Other consequences that might occur is that because we do not want to experience rejection we end up having a hard time saying, “No.” when people request things from us. If we are unable to spend time with someone or call them, we will experience feelings of them possibly rejected us because we did not make time for them.

We then find ourselves dropping everything for them out of fear of not being accepted. Not being accept to us would mean that we will be rejected. We tend to do this because we know the feeling of not getting a text back, a call back, or a response. The problem is that our feeling is more intense then what those without the sensitivity would feel in those situations.

We might also feel this fear of rejection when we disappoint others. We feel that if people are disappointed with us then they will reject us in some way. This thought leads to behavior of people pleasing, putting other people’s needs ahead of our own to gain validation that they will not reject us.

All of this is problematic in our relationships.

I know this all too well because I have a heightened sensitivity to rejection. In so many of my relationships I knew something was not quite right. I would interrupt even the smallest thing as a potential rejection of me because I saw myself as unworthy. I never quite understood why I would experience this. Even situations where I was not attached to the person I still would experience rejection so intensely within my body, heart, and mind.

When I would experience that I would think, “What is going on? What is making me feel this way? I do not feel that invested in this situation, but I am still reacting in such an intense way.”

It was recently that I realized that what I was experience was due to my sensitivity to rejection. Oh man, when I figured that out it was like a light bulb went on in my head. All my past relationships came back to me at once showing me times that I would react to my sensitivity to rejection. Reacting in ways that only drove people away.

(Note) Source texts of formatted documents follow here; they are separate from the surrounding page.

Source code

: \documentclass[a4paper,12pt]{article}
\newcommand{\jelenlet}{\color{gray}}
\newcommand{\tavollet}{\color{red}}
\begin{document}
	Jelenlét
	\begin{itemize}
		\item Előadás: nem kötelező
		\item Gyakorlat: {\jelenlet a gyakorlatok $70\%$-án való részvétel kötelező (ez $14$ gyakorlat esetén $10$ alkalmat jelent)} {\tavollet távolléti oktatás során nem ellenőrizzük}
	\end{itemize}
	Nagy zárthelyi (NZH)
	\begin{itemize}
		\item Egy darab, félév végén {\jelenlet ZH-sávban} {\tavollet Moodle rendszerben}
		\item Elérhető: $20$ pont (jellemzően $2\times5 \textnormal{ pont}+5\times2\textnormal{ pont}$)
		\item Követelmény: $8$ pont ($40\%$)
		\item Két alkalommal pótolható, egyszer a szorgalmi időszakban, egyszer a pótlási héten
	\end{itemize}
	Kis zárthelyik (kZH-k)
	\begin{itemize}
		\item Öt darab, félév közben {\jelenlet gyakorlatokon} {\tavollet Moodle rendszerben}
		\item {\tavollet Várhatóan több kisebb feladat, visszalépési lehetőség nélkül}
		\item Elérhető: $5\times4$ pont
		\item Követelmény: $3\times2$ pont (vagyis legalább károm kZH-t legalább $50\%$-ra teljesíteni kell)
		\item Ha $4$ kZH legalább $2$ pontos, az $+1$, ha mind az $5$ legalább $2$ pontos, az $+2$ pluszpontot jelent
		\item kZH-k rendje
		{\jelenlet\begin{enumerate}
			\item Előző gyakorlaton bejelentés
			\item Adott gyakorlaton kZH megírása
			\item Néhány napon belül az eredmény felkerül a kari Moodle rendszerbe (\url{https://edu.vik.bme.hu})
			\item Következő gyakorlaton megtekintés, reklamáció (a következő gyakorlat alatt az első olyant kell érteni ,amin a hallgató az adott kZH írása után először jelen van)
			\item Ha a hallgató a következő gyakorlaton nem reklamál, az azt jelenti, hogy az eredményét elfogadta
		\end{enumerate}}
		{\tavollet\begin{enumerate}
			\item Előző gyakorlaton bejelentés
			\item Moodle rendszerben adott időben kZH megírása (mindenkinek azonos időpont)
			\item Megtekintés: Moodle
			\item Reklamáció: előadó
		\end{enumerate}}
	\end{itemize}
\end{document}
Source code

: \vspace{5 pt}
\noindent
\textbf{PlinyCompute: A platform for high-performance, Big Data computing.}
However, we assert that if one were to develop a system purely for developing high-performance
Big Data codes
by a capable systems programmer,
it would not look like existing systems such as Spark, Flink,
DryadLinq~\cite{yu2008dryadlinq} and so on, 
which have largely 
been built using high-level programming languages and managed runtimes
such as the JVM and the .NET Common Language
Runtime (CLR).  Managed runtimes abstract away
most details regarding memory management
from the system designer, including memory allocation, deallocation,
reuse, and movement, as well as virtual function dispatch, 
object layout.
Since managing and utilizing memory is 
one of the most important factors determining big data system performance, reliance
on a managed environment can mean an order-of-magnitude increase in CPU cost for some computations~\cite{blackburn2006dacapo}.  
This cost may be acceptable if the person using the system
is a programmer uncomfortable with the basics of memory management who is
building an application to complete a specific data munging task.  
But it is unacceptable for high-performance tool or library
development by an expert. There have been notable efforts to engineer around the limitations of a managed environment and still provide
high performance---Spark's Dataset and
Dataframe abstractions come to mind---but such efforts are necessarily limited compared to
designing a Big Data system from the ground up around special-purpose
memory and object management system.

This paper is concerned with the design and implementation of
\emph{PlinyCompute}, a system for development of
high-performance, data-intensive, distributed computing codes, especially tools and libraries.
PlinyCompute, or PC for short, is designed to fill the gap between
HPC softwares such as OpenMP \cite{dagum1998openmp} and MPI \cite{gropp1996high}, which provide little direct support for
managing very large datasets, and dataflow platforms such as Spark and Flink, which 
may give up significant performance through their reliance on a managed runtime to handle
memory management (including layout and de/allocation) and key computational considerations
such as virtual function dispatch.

I decided I needed to do something about this, but what can I do. How does one overcome a sensitivity to rejection?

Here are a 3 ways that might help with reducing your reaction or sensitivity to the threat of rejection. In no particular order.

First, it is best to become aware that you have a sensitivity to rejection. Thinking back over some of your relationships to see when there were times that your reaction was heightened due to a potential threat of rejection. Also, reflect on what your body experienced during those times. Understand that you most likely will react and how your body will react gives you an advantage over your sensitivity to rejection.

Second, challenge your inner critic. That inner voice that is telling you all the exaggerated potential situations that could be happening. You can do this in a few ways. The one that I have found that works well for me is to examine the evidence and look for alternative explanations. Instead of assuming your negative thoughts is truth, look for real factual evidence. If you are unable to find any then there must be an alternative explanation. One that holds more truth to it. Search out for an alternative explanation that holds more truth than your negative thought.

Third, expose yourself to rejection. You can do this a systematic desensitization way. Make a list of all the things that would activate your sensitivity to rejection. Put that list in order from least affected to most affected. Then starting from the least affected situation/item make that happen. For example, if your least affected situation would be to have a person of interest tell you no. Then go out and get that no. As you move through the list and get to your most affected item you will begin to notice that your reaction to rejection or the threat of rejection has diminished.

Something to recall is that if you feel that your body and mind are reacting to your rejection sensitivity then it is best to take a calming pause before moving ahead in anything.

Once you begin to combat your rejection sensitivity things will begin to change within how you view the world and others. I know because I am experiencing that now.